Как раз в тот же день, как царь купил черное яйцо, царица только что посадила курицу на яйца; она взяла черное яйцо и подложила его под ту же курицу. Но наседка не высидела этого яйца.

Царь велел позвать старуху и сердито сказал ей:

— Твое яйцо, видно, было не свежее. И почему же не вышло из него цыпленка?

— Потому что нужно, чтобы его высидела царица, — ответила на это старуха.

Это было очень странно.

Но царице показалось это очень забавным, и она, не долго думая, сказала:

— Ну, так и быть, я его высижу.

И, взяв яйцо, она положила его к себе за пазуху. Ровно через двадцать два дня она почувствовала, что скорлупа лопнула, и увидела, что из нее вылупился прекрасный белый цыпленок.

— Ваше Величество! Ваше Величество! Дайте мне супу с вином.

— Петушок ты или курица? — спросила у него царица.

— Я петушок, Ваше Величество!

— Ну так пропой.

— Кукареку! — пропел цыпленок.

Значит это действительно был петушок, и через несколько дней он стал забавою всего двора. Он вырастал и становился более дерзким: за столом он клевал из тарелки царя и царицы и, как ни в чем не бывало, рылся ногами в тарелках министров, а те, конечно, не осмеливались прогнать его из уважения к царю и царице.

Однажды царица сделала себе чудное платье, стоившее целый мешок денег.

Но прежде чем она успела его обновить, на него вскочил петушок и запачкал его.

Царица вышла из себя.

— Пачкун петушишко! — закричала она сердито. — Я с тобою покончу! И она велела позвать к себе повара и, когда он явился, приказала ему тотчас же зарезать петушка и сварить из него хороший бульон.

Цыпленка взяли на кухню, зарезали его, ощипали и начали варить из него бульон. Но как только вода в кастрюле начала закипать, оттуда вдруг послышалось «кукареку».

И петушок выскочил из нее, как ни в чем не бывало, точно его и не думали резать, общипывать и варить. Повар бегом бросился к царевне.

— Ваше Величество! Ведь цыпленок-то воскрес!

Это было так удивительно, что петушок прослыл настоящим чудом.

Однажды Его Величество должен был написать важное письмо другому царю. Царь приготовил бумагу, перо и чернильницу, написал письмо и оставил его на столе, чтобы дать высохнуть чернилам.

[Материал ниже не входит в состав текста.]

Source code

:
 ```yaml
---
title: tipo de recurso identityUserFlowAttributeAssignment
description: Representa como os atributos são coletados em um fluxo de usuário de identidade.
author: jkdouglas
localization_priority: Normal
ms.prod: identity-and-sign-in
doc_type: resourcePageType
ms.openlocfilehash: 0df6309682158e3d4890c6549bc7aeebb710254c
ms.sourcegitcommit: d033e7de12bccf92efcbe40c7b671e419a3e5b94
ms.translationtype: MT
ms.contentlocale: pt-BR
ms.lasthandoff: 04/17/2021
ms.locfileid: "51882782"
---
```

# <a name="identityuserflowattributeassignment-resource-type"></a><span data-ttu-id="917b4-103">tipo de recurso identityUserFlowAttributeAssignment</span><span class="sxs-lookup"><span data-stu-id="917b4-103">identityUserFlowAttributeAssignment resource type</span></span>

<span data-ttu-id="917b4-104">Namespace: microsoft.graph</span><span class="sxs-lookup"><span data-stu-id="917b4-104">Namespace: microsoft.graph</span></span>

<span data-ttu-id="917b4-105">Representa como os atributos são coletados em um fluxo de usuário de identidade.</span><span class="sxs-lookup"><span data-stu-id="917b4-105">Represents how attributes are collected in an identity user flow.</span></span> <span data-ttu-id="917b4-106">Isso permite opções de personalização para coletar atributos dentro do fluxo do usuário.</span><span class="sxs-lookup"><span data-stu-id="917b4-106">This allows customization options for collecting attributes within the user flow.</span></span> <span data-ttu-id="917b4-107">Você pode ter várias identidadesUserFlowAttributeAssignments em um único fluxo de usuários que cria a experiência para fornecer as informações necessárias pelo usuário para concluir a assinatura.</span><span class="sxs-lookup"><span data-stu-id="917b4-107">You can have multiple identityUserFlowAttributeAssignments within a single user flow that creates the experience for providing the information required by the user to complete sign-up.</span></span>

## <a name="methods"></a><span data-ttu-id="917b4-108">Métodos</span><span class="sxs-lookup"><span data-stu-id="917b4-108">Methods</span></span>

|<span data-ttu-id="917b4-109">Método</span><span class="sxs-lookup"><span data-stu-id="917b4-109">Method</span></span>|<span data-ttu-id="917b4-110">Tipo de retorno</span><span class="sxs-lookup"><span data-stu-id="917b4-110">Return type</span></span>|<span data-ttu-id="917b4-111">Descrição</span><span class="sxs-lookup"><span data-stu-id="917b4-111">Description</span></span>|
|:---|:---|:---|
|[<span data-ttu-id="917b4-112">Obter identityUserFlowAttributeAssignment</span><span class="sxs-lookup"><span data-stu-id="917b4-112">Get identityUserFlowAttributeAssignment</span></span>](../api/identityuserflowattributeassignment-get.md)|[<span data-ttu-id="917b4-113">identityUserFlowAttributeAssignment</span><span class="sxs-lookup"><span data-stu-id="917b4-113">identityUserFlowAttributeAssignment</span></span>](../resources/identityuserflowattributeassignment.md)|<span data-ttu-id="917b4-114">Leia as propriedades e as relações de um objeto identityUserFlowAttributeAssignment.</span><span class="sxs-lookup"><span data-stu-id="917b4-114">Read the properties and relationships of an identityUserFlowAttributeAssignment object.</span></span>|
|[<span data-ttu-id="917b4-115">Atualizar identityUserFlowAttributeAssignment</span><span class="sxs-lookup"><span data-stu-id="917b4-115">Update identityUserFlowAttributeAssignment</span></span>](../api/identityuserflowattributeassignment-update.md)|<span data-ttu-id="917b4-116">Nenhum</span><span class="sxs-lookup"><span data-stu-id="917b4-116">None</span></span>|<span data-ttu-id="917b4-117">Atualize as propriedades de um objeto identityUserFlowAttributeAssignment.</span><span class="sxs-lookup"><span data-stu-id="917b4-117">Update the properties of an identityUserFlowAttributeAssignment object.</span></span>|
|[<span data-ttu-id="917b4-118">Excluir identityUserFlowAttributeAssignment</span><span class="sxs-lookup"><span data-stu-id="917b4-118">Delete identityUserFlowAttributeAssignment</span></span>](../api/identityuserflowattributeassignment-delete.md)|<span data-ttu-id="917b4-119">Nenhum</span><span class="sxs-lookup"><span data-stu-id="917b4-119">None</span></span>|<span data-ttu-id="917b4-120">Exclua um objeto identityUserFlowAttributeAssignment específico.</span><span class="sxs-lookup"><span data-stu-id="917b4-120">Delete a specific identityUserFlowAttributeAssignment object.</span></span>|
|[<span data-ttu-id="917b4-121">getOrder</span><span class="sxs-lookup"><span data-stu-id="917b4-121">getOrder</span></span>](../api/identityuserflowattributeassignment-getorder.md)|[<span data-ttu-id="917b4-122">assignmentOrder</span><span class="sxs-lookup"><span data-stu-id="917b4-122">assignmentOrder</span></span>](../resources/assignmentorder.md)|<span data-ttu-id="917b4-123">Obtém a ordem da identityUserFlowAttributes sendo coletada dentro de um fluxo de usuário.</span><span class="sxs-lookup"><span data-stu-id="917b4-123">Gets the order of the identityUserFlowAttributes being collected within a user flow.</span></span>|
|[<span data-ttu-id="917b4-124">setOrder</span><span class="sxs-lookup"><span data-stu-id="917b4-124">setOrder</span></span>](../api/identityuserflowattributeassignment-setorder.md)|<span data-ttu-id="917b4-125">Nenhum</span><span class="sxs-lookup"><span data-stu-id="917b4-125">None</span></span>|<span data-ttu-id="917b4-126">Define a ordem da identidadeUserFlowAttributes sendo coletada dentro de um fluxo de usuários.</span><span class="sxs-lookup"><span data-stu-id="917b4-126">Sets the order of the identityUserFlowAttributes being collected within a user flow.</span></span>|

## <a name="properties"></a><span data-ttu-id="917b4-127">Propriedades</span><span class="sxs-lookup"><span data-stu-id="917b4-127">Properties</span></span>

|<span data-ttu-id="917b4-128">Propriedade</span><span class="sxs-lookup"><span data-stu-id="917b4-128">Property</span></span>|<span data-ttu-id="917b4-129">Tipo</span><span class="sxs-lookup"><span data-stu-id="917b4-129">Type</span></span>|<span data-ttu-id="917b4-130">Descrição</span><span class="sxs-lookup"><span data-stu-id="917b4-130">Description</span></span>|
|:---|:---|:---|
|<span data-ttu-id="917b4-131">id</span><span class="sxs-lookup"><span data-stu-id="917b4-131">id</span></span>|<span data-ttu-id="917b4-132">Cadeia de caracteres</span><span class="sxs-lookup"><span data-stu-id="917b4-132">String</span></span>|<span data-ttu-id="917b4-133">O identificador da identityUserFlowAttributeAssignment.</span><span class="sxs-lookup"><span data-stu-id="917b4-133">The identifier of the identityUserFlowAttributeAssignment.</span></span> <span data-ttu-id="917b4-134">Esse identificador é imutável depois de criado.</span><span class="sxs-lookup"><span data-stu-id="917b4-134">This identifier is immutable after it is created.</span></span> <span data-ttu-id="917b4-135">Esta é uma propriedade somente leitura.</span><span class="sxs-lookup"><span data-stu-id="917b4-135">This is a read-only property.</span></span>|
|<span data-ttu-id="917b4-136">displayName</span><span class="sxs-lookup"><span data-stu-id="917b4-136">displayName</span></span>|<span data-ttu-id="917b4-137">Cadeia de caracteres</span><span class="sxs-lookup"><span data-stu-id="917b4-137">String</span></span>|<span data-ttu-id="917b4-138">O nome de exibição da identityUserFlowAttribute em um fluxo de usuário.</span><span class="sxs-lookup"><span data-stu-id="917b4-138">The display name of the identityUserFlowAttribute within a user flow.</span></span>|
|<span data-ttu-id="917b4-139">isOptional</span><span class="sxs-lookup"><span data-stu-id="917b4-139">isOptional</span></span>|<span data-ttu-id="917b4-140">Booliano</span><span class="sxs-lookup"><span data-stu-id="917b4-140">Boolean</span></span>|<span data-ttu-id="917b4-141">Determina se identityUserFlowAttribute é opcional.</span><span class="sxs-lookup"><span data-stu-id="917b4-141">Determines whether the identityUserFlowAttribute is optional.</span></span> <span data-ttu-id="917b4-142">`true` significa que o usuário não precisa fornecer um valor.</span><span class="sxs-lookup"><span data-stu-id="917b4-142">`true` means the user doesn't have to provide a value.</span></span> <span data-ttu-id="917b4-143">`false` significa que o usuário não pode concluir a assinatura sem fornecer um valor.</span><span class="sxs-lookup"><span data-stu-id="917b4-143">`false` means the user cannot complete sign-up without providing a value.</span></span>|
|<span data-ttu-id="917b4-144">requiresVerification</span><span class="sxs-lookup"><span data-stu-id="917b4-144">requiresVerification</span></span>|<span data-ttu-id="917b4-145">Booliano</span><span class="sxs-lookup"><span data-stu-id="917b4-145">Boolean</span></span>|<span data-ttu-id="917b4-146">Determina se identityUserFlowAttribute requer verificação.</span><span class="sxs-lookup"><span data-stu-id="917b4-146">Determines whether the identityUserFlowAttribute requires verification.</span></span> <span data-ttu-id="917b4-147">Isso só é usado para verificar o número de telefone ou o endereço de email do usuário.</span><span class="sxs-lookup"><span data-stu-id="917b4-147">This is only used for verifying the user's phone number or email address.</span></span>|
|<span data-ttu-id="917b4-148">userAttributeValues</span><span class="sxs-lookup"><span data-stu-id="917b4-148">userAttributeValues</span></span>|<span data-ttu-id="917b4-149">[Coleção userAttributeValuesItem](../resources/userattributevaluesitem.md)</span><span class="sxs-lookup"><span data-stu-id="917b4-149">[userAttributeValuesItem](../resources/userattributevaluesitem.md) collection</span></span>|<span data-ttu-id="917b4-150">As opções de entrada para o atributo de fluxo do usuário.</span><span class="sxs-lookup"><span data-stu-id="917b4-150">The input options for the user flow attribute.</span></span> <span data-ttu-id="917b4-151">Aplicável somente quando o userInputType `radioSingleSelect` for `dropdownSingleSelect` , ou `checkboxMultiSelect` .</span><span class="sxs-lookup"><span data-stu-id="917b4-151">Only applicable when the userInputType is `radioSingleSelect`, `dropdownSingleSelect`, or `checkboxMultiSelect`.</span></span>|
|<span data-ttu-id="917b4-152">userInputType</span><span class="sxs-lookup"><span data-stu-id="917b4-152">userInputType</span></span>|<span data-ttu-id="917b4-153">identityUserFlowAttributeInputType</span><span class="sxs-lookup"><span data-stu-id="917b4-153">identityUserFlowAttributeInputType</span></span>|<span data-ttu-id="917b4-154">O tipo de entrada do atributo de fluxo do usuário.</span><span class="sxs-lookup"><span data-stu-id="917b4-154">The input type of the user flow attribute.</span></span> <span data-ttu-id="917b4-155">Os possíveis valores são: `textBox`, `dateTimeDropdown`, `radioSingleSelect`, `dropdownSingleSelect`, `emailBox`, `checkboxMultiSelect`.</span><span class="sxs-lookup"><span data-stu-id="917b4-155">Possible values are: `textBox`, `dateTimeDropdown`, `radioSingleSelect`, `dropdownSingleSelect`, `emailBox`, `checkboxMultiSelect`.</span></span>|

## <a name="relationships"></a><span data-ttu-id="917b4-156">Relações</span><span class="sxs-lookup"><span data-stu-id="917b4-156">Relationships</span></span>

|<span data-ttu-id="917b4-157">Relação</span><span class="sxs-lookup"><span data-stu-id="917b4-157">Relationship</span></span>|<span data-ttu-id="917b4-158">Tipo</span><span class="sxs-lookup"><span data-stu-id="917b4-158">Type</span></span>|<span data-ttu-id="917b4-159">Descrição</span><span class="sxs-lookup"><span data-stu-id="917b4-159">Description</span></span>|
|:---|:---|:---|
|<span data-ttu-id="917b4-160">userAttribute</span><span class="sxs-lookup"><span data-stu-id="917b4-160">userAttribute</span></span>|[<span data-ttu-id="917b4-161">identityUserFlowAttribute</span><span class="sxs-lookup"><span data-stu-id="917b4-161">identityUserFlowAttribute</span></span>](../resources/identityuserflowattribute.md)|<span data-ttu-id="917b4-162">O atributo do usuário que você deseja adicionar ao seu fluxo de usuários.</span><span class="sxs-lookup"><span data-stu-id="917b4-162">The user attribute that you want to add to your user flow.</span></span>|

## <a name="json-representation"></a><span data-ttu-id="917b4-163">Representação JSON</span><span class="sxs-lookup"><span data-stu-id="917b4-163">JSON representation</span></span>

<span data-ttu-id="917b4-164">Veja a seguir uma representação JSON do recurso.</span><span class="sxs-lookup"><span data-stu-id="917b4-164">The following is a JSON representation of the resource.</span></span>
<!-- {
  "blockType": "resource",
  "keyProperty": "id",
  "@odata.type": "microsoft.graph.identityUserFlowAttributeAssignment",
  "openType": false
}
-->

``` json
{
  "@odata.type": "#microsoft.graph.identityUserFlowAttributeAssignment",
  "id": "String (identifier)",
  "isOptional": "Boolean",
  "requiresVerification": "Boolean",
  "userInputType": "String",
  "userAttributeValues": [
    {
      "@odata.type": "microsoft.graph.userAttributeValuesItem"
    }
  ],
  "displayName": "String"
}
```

Вдруг, наш петушок вскочил на стол и перепачкал письмо как раз на том месте, где была царская подпись.

— Пачкун петушишко! — гневно крикнул царь. — На этот раз тебе прощаю.

Царь снова написал письмо и оставил его на столе, чтобы дать ему высохнуть. Но и на этот раз петушок опять вскочил на стол и снова запачкал письмо и как раз на том месте, где была царская подпись.

Царь окончательно вышел из терпения.

— Пачкун петушишко! Ну теперь я с тобой покончу! — сказал он и тотчас же велел позвать к себе повара.

— Зажарьте мне этого петуха к обеду.

Петушка отнесли на кухню, зарезали, ощипали и изжарили на вертеле. Когда настал час обеда и повар подал его на стол, то Его Величество сам начал его разделять: кому дал крылышко, кому ножку, кому немножко грудки, кому хвостик, а себе оставил шейку и головку с гребешком и с баками.

Но едва только царь успел доесть последний кусок петушиной головки, как из глубины его желудка послышался крик: «кукареку»! Все были поражены, как громом.

 

Тотчас же послали за придворными докторами, и те объявили, что нельзя иначе достать петушка, как посредством операции.

— Позовите ко мне старуху! — сказал царь.

Случилось, что как раз в это время старуха пришла ко дворцу просить милостыню. Слуги подхватили ее и тотчас же привели к царю.

— Проклятая ведьма! Верно ты заколдовала это яйцо? Я велел изжарить вылупившегося из него петушка и съел его головку, а он ожил и поет у меня в желудке. Если ты не освободишь меня от него, то знай, что я тотчас же велю тебя казнить.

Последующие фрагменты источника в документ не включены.